Opinion
June 16, 1994
Appeal from the Supreme Court, New York County (Alice Schlesinger, J.).
The IAS Court properly denied plaintiffs' motion to strike defendant MJI's answer as such penalty is extreme and there was no evidence that MJI's failure to produce a witness was willful or contumacious (Stathoudakes v. Kelmar Contr. Corp., 147 A.D.2d 690, 691).
The IAS Court also properly granted summary judgment dismissing the plaintiffs' complaint against MJI in the underlying personal injury action and properly denied plaintiffs' cross-motion pursuant to CPLR 3126 seeking to preclude defendant MJI from denying that defendant Andrade had acted within the scope of his employment with MJI at the time of the accident.
The record reveals that moving defendant MJI established entitlement to judgment in its favor, as a matter of law, by tendering sufficient evidence, including the deposition testimony of defendant Andrade, to eliminate any material issue of fact from the case. The plaintiffs failed to produce evidentiary proof in admissible form with respect to whether defendant Andrade was acting within the scope of his employment when the accident occurred sufficient to establish the existence of material issues of fact requiring a trial, and the admissible deposition testimony of defendant Andrade therefore unequivocally established that he was not acting within the scope of his employment at the time of the accident. (Olan v. Farrell Lines, 64 N.Y.2d 1092.)

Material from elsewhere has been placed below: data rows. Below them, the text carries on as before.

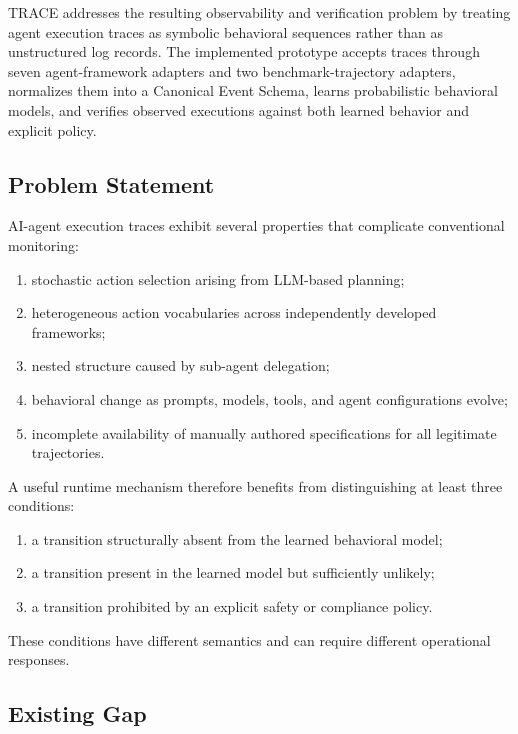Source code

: \documentclass[11pt,a4paper]{article}
\begin{document}
TRACE addresses the resulting observability and verification problem by treating agent
execution traces as symbolic behavioral sequences rather than as unstructured log
records. The implemented prototype accepts traces through seven agent-framework
adapters and two benchmark-trajectory adapters, normalizes them into a Canonical Event
Schema, learns probabilistic behavioral models, and verifies observed executions against
both learned behavior and explicit policy.

\subsection{Problem Statement}

AI-agent execution traces exhibit several properties that complicate conventional
monitoring:

\begin{enumerate}[label=(\alph*)]
\item stochastic action selection arising from LLM-based planning;
\item heterogeneous action vocabularies across independently developed frameworks;
\item nested structure caused by sub-agent delegation;
\item behavioral change as prompts, models, tools, and agent configurations evolve;
\item incomplete availability of manually authored specifications for all legitimate
trajectories.
\end{enumerate}

A useful runtime mechanism therefore benefits from distinguishing at least three
conditions:

\begin{enumerate}
\item a transition structurally absent from the learned behavioral model;
\item a transition present in the learned model but sufficiently unlikely;
\item a transition prohibited by an explicit safety or compliance policy.
\end{enumerate}

These conditions have different semantics and can require different operational responses.

\subsection{Existing Gap}
\end{document}
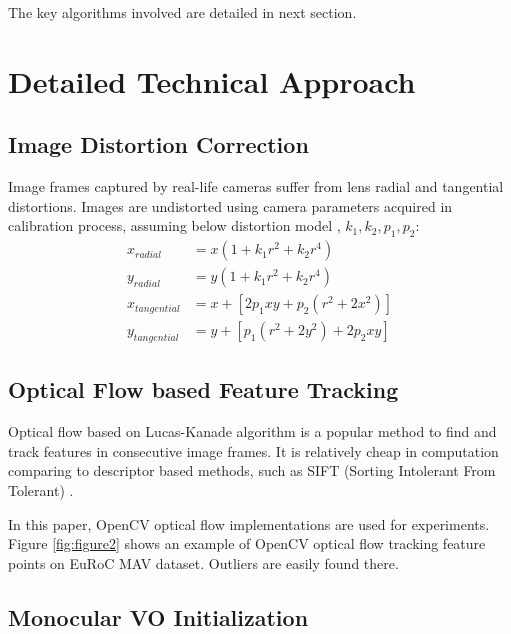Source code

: \documentclass[10pt,twocolumn,letterpaper]{article}
\begin{document}
The key algorithms involved are detailed in next section. 


\section{Detailed Technical Approach}


\subsection{Image Distortion Correction}

Image frames captured by real-life cameras suffer from lens radial and tangential distortions. Images are undistorted using camera parameters acquired in calibration process, assuming below distortion model \cite{OpenCV_img_undistort}, $k_1, k_2, p_1, p_2$:
\begin{align*} 
x_{radial} &= x(1+k_1 r^2 + k_2 r^4) \\ 
y_{radial} &= y(1+k_1 r^2 + k_2 r^4) \\ 
x_{tangential} &= x + [2 p_1 x y + p_2 (r^2 + 2 x^2)] \\ 
y_{tangential} &= y + [p_1 (r^2 + 2 y^2) + 2 p_2 x y]
\label{eq:2}
\end{align*} 



\subsection{Optical Flow based Feature Tracking}\label{optical_flow_subsection}


Optical flow based on Lucas-Kanade algorithm \cite{Lucas-1981-15101} is a popular method to find and track features in consecutive image frames. It is relatively cheap in computation comparing to descriptor based methods, such as SIFT (Sorting Intolerant From Tolerant) \cite{Lowe04distinctiveimage}. 

In this paper, OpenCV optical flow implementations \cite{OpenCV_optical_flow} are used for experiments. Figure \ref{fig:figure2} shows an example of OpenCV optical flow tracking feature points on EuRoC MAV dataset. Outliers are easily found there. 

\subsection{Monocular VO Initialization}
\end{document}
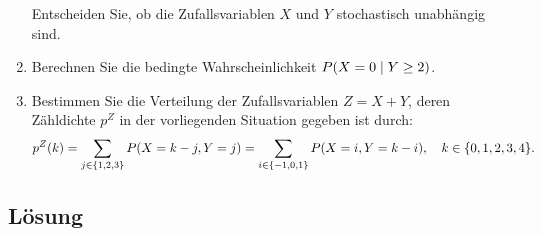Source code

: \documentclass{exercise}
\begin{document}
\begin{problem}
\begin{enumerate}
            Entscheiden Sie, ob die Zufallsvariablen \(X\) und \(Y\) stochastisch unabhängig sind.
            \item Berechnen Sie die bedingte Wahrscheinlichkeit \(P\parentheses*{X = 0 \mid Y \ge 2}\).
            \item Bestimmen Sie die Verteilung der Zufallsvariablen \(Z = X + Y\), deren Zähldichte \(p^Z\) in der vorliegenden Situation gegeben ist durch:
            \[
                p^Z\parentheses*{k} = \sum_{j \in \braces*{1, 2, 3}}P\parentheses*{X = k - j, Y = j} = \sum_{i \in \braces*{-1, 0, 1}}P\parentheses*{X = i, Y = k - i}, \quad k \in \braces*{0, 1, 2, 3, 4}.
            \]
        \end{enumerate}
    \end{problem}
    
    \subsection*{Lösung}
\end{document}
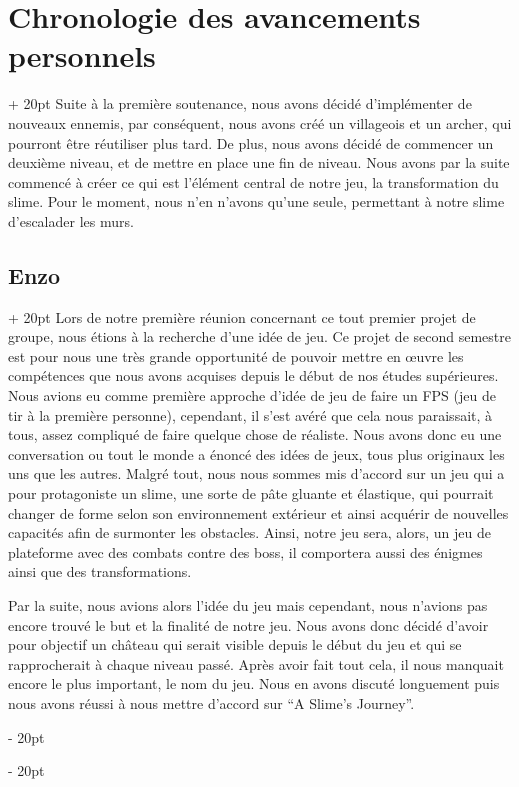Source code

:\documentclass[a4paper, 12pt, twoside]{article}
\newcommand{\ind}[1][20pt]{\advance\leftskip + #1}
\newcommand{\deind}[1][20pt]{\advance\leftskip - #1}
\newenvironment{indt}[2][20pt]{#2 \par \ind[#1]}{\par \deind} %
\begin{document}
    \begin{indt}{\section{Chronologie des avancements personnels}}
        Suite à la première soutenance, nous avons décidé d'implémenter de nouveaux ennemis, par conséquent, nous avons créé un villageois et un archer, qui pourront être réutiliser plus tard. De plus, nous avons décidé de commencer un deuxième niveau, et de mettre en place une fin de niveau. Nous avons par la suite commencé à créer ce qui est l'élément central de notre jeu, la transformation du slime. Pour le moment, nous n'en n'avons qu'une seule, permettant à notre slime d'escalader les murs.
        
        \begin{indt}{\subsection{Enzo}}
            Lors de notre première réunion concernant ce tout premier projet de groupe, nous étions à la recherche d'une idée de jeu. Ce projet de second semestre est pour nous une très grande opportunité de pouvoir mettre en œuvre les compétences que nous avons acquises depuis le début de nos études supérieures. Nous avions eu comme première approche d'idée  de jeu de faire un FPS (jeu de tir à la première personne), cependant, il s'est avéré que cela nous paraissait, à tous, assez compliqué de faire quelque chose de réaliste. Nous avons donc eu une conversation ou tout le monde a énoncé des idées de jeux, tous plus originaux les uns que les autres. Malgré tout, nous nous sommes mis d'accord sur un jeu qui a pour protagoniste un slime, une sorte de pâte gluante et élastique, qui pourrait changer de forme selon son environnement extérieur et ainsi acquérir de nouvelles capacités afin de surmonter les obstacles. Ainsi, notre jeu sera, alors, un jeu de plateforme avec des combats contre des boss, il comportera aussi des énigmes ainsi que des transformations.

            Par la suite, nous avions alors l'idée du jeu mais cependant, nous n'avions pas encore trouvé le but et la finalité de notre jeu. Nous avons donc décidé d'avoir pour objectif un château qui serait visible depuis le début du jeu et qui se rapprocherait à chaque niveau passé. Après avoir fait tout cela, il nous manquait encore le plus important, le nom du jeu. Nous en avons discuté longuement puis nous avons réussi à nous mettre d'accord sur “A Slime's Journey”.
        	

\end{indt}
\end{indt}
\end{document}

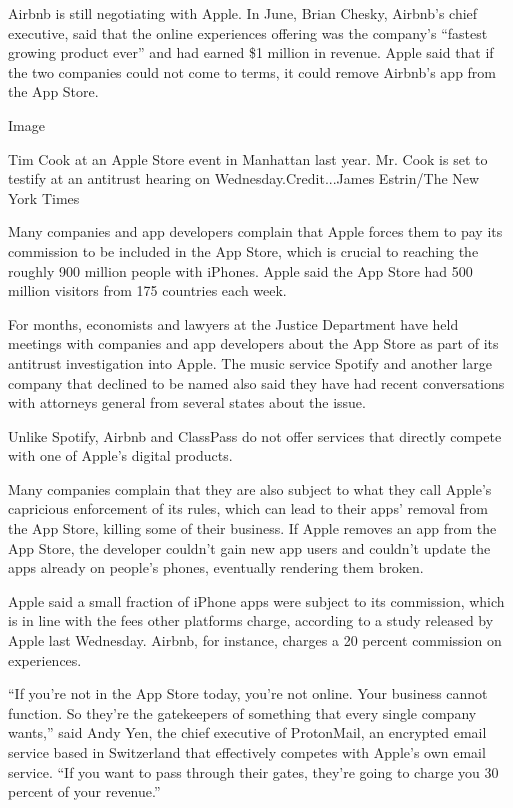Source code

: Airbnb is still negotiating with Apple. In June, Brian Chesky, Airbnb's
chief executive, said that the online experiences offering was the
company's ``fastest growing product ever'' and had earned \$1 million in
revenue. Apple said that if the two companies could not come to terms,
it could remove Airbnb's app from the App Store.

Image

Tim Cook at an Apple Store event in Manhattan last year. Mr. Cook is set
to testify at an antitrust hearing on Wednesday.Credit...James
Estrin/The New York Times

Many companies and app developers complain that Apple forces them to pay
its commission to be included in the App Store, which is crucial to
reaching the roughly 900 million people with iPhones. Apple said the App
Store had 500 million visitors from 175 countries each week.

For months, economists and lawyers at the Justice Department have held
meetings with companies and app developers about the App Store as part
of its antitrust investigation into Apple. The music service Spotify and
another large company that declined to be named also said they have had
recent conversations with attorneys general from several states about
the issue.

Unlike Spotify, Airbnb and ClassPass do not offer services that directly
compete with one of Apple's digital products.

Many companies complain that they are also subject to what they call
Apple's capricious enforcement of its rules, which can lead to their
apps' removal from the App Store, killing some of their business. If
Apple removes an app from the App Store, the developer couldn't gain new
app users and couldn't update the apps already on people's phones,
eventually rendering them broken.

Apple said a small fraction of iPhone apps were subject to its
commission, which is in line with the fees other platforms charge,
according to a study released by Apple last Wednesday. Airbnb, for
instance, charges a 20 percent commission on experiences.

``If you're not in the App Store today, you're not online. Your business
cannot function. So they're the gatekeepers of something that every
single company wants,'' said Andy Yen, the chief executive of
ProtonMail, an encrypted email service based in Switzerland that
effectively competes with Apple's own email service. ``If you want to
pass through their gates, they're going to charge you 30 percent of your
revenue.''

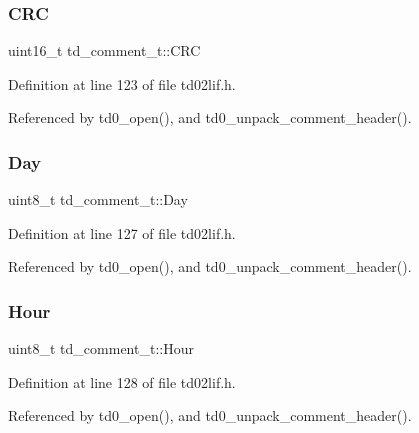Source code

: \subsubsection{\texorpdfstring{C\+RC}{CRC}}
{\footnotesize\ttfamily uint16\+\_\+t td\+\_\+comment\+\_\+t\+::\+C\+RC}



Definition at line 123 of file td02lif.\+h.



Referenced by td0\+\_\+open(), and td0\+\_\+unpack\+\_\+comment\+\_\+header().

\mbox{\label{structtd__comment__t_ab42475ed36aa4475f76336099fd53acc}} 
\subsubsection{\texorpdfstring{Day}{Day}}
{\footnotesize\ttfamily uint8\+\_\+t td\+\_\+comment\+\_\+t\+::\+Day}



Definition at line 127 of file td02lif.\+h.



Referenced by td0\+\_\+open(), and td0\+\_\+unpack\+\_\+comment\+\_\+header().

\mbox{\label{structtd__comment__t_ae42f4895a24dadba8528e32d89d601c6}} 
\subsubsection{\texorpdfstring{Hour}{Hour}}
{\footnotesize\ttfamily uint8\+\_\+t td\+\_\+comment\+\_\+t\+::\+Hour}



Definition at line 128 of file td02lif.\+h.



Referenced by td0\+\_\+open(), and td0\+\_\+unpack\+\_\+comment\+\_\+header().

\mbox{\label{structtd__comment__t_a40d01b0af51b4896e0d771e8a458ed87}} 
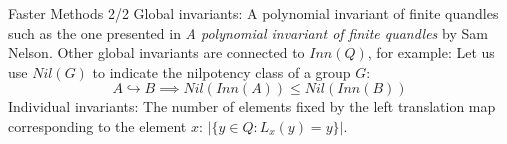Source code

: \begin{frame}{Faster Methods 2/2}
\normalsize
Global invariants:\newline
A polynomial invariant of finite quandles such as the one presented in \textit{A polynomial invariant of finite quandles} by Sam Nelson.\newline\newline
Other global invariants are connected to $Inn(Q)$, for example: \newline\newline
Let us use $Nil(G)$ to indicate the nilpotency class of a group $G$:
\[A \hookrightarrow B \implies Nil(Inn(A)) \leq Nil(Inn(B)) \]
    Individual invariants:\newline
    The number of elements fixed by the left translation map corresponding to the element $x$: $|\{y \in Q : L_x(y) = y \}|$.
\end{frame}

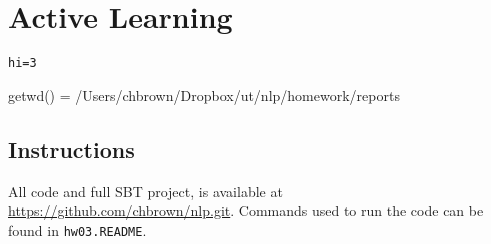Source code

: \documentclass[10pt]{article}\usepackage{graphicx, color}
\makeatletter
\newenvironment{kframe}{%
 \def\at@end@of@kframe{}%
 \ifinner\ifhmode%
  \def\at@end@of@kframe{\end{minipage}}%
  \begin{minipage}{\columnwidth}%
 \fi\fi%
 \def\FrameCommand##1{\hskip\@totalleftmargin \hskip-\fboxsep
 \colorbox{shadecolor}{##1}\hskip-\fboxsep
     \hskip-\linewidth \hskip-\@totalleftmargin \hskip\columnwidth}%
 \MakeFramed {\advance\hsize-\width
   \@totalleftmargin\z@ \linewidth\hsize
   \@setminipage}}%
 {\par\unskip\endMakeFramed%
 \at@end@of@kframe}
\newenvironment{knitrout}{}{} %
\makeatother
\begin{document}
\section{Active Learning}

\begin{knitrout}\small
{}\color{fgcolor}\begin{kframe}
\begin{alltt}
hi = 3
\end{alltt}
\end{kframe}
\end{knitrout}


getwd() = /Users/chbrown/Dropbox/ut/nlp/homework/reports

\subsection{Instructions}

All code and full SBT project, is available at \url{https://github.com/chbrown/nlp.git}. Commands used to run the code can be found in \texttt{hw03.README}.
\end{document}
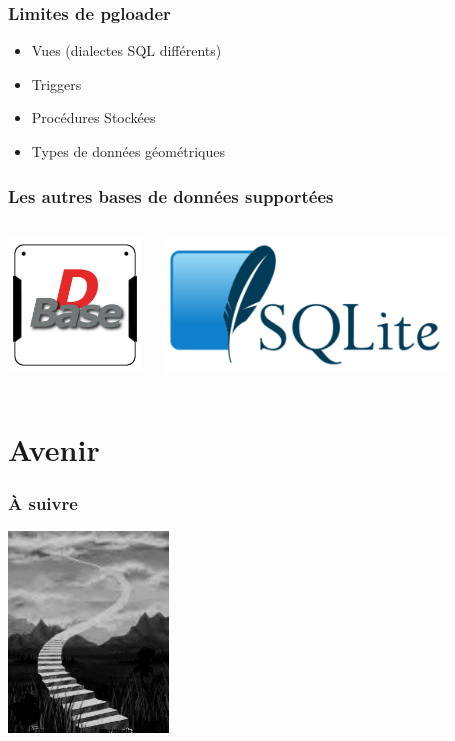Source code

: \documentclass{beamer}
\begin{document}
\begin{frame}[fragile]
  \frametitle{Limites de pgloader}
  
  \vfill

  \begin{itemize}
  \item Vues (dialectes SQL différents)
  \item Triggers
  \item Procédures Stockées
  \item Types de données géométriques
  \end{itemize}  
\end{frame}


\begin{frame}
  \frametitle{Les autres bases de données supportées}

  \begin{columns}[c]
    \begin{center}
      \includegraphics[height=1.4in]{dBase.png}
    \end{center}

    \begin{center}
      \includegraphics[height=1.4in]{SQLite.png}
    \end{center}
  \end{columns}
\end{frame}

\section{Avenir}

\begin{frame}
  \frametitle{À suivre}

  \begin{center}
    \includegraphics[height=2.1in]{avenir.jpg}
  \end{center}
\end{frame}
\end{document}
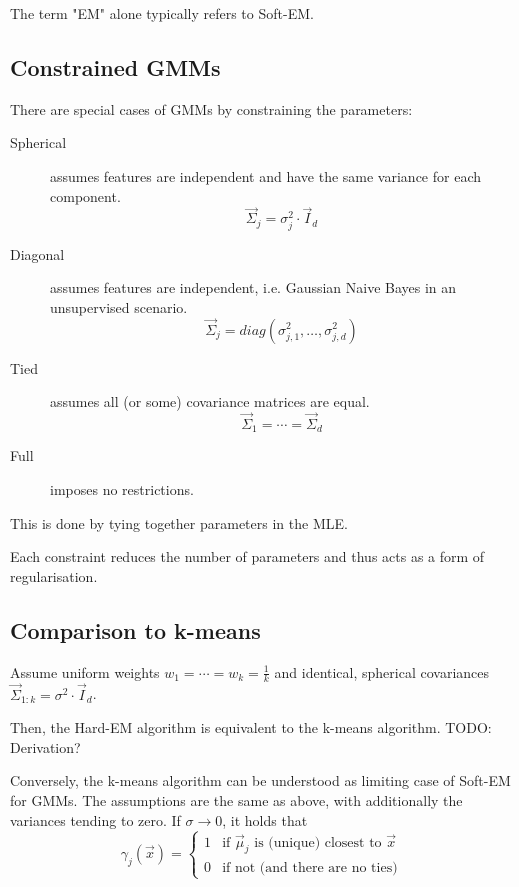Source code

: The term "EM" alone typically refers to Soft-EM.


\subsection{Constrained GMMs}
There are special cases of GMMs by constraining the parameters:
\begin{description}
	\item[Spherical] assumes features are independent and
	have the same variance for each component.
	\begin{equation*}
	\vec{\Sigma}_j = \sigma^2_j \cdot \vec{I}_d
	\end{equation*}
	
	\item[Diagonal] assumes features are independent,
	i.e. Gaussian Naive Bayes in an unsupervised scenario.
	\begin{equation*}
	\vec{\Sigma}_j = diag(\sigma_{j,1}^2, \dotsc, \sigma_{j,d}^2)
	\end{equation*}
	
	\item[Tied] assumes all (or some) 
	covariance matrices are equal.
	\begin{equation*}
	\vec{\Sigma}_1 = \dotsb = \vec{\Sigma}_d
	\end{equation*}
	
	\item[Full] imposes no restrictions.
\end{description}

This is done by tying together parameters in the MLE.

Each constraint reduces the number of parameters and thus
acts as a form of regularisation.


\subsection{Comparison to k-means}
Assume uniform weights $w_1 = \dotsb = w_k = \frac{1}{k}$
and identical, spherical covariances
$\vec{\Sigma}_{1:k} = \sigma^2 \cdot \vec{I}_d$.

Then, the Hard-EM algorithm is equivalent to the
k-means algorithm.
TODO: Derivation?

Conversely, the k-means algorithm can be understood
as limiting case of Soft-EM for GMMs.
The assumptions are the same as above,
with additionally the variances tending to zero.
If $\sigma \to 0$, it holds that
\begin{equation*}
\gamma_j(\vec{x}) =
\begin{cases}
1 & \text{if $\vec{\mu}_j$ is (unique) closest to $\vec{x}$} \\
0 & \text{if not (and there are no ties)}
\end{cases}
\end{equation*}

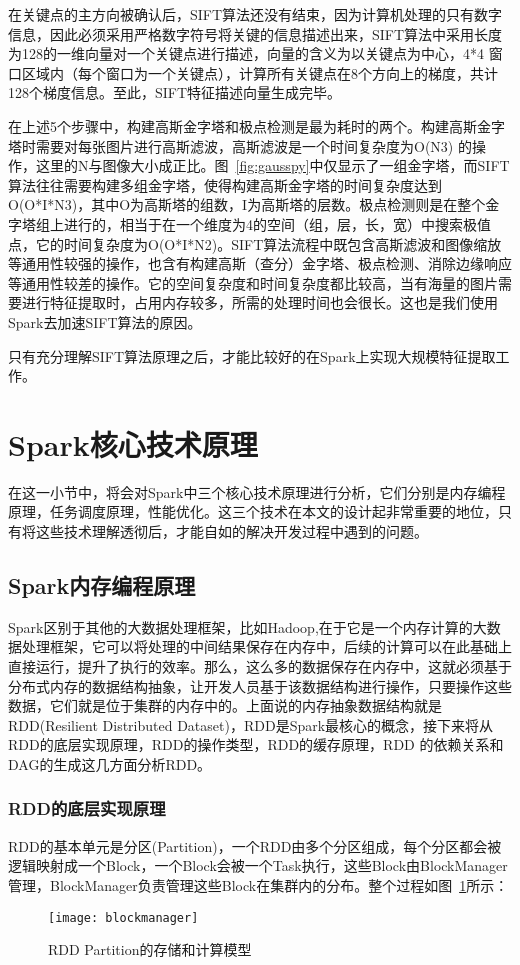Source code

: 在关键点的主方向被确认后，SIFT算法还没有结束，因为计算机处理的只有数字信息，因此必须采用严格数字符号将关键的信息描述出来，SIFT算法中采用长度为128的一维向量对一个关键点进行描述，向量的含义为以关键点为中心，4*4 窗口区域内（每个窗口为一个关键点），计算所有关键点在8个方向上的梯度，共计128个梯度信息。至此，SIFT特征描述向量生成完毕。

在上述5个步骤中，构建高斯金字塔和极点检测是最为耗时的两个。构建高斯金字塔时需要对每张图片进行高斯滤波，高斯滤波是一个时间复杂度为O(N3) 的操作，这里的N与图像大小成正比。图~\ref{fig:gausspy}中仅显示了一组金字塔，而SIFT算法往往需要构建多组金字塔，使得构建高斯金字塔的时间复杂度达到O(O*I*N3)，其中O为高斯塔的组数，I为高斯塔的层数。极点检测则是在整个金字塔组上进行的，相当于在一个维度为4的空间（组，层，长，宽）中搜索极值点，它的时间复杂度为O(O*I*N2)。SIFT算法流程中既包含高斯滤波和图像缩放等通用性较强的操作，也含有构建高斯（查分）金字塔、极点检测、消除边缘响应等通用性较差的操作。它的空间复杂度和时间复杂度都比较高，当有海量的图片需要进行特征提取时，占用内存较多，所需的处理时间也会很长。这也是我们使用Spark去加速SIFT算法的原因。

只有充分理解SIFT算法原理之后，才能比较好的在Spark上实现大规模特征提取工作。

\section{Spark核心技术原理}
在这一小节中，将会对Spark中三个核心技术原理进行分析，它们分别是内存编程原理，任务调度原理，性能优化。这三个技术在本文的设计起非常重要的地位，只有将这些技术理解透彻后，才能自如的解决开发过程中遇到的问题。
\subsection{Spark内存编程原理}
Spark区别于其他的大数据处理框架，比如Hadoop,在于它是一个内存计算的大数据处理框架，它可以将处理的中间结果保存在内存中，后续的计算可以在此基础上直接运行，提升了执行的效率。那么，这么多的数据保存在内存中，这就必须基于分布式内存的数据结构抽象，让开发人员基于该数据结构进行操作，只要操作这些数据，它们就是位于集群的内存中的。上面说的内存抽象数据结构就是RDD(Resilient Distributed Dataset)，RDD是Spark最核心的概念，接下来将从RDD的底层实现原理，RDD的操作类型，RDD的缓存原理，RDD 的依赖关系和DAG的生成这几方面分析RDD。
\subsubsection{RDD的底层实现原理}
RDD的基本单元是分区(Partition)，一个RDD由多个分区组成，每个分区都会被逻辑映射成一个Block，一个Block会被一个Task执行，这些Block由BlockManager管理，BlockManager负责管理这些Block在集群内的分布。整个过程如图~\ref{fig:blockmanager}所示：
\begin{figure}[htp]
\centering
\texttt{[image: blockmanager]}
\caption{RDD Partition的存储和计算模型}
\label{fig:blockmanager}
\end{figure}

The fact that MJI's supporting proof was placed before the court by way of an attorney's affidavit annexing the deposition testimony of defendant Andrade, rather than affidavits of fact on personal knowledge, does not defeat the defendant's right to summary judgment (supra).
Nor is a triable issue of fact precluding summary judgment raised by the mere speculation by plaintiffs' counsel in opposition to summary judgment that there might be evidence that would establish that defendant Andrade was acting within the scope of his employment at the time of the accident since it is well settled that a shadowy semblance of an issue or bold conclusory assertions, even if believable, are not enough to defeat a motion for summary judgment (Capelin Assocs. v. Globe Mfg. Corp., 34 N.Y.2d 338, 341).
Concur — Rosenberger, J.P., Ellerin, Kupferman, Nardelli and Tom, JJ.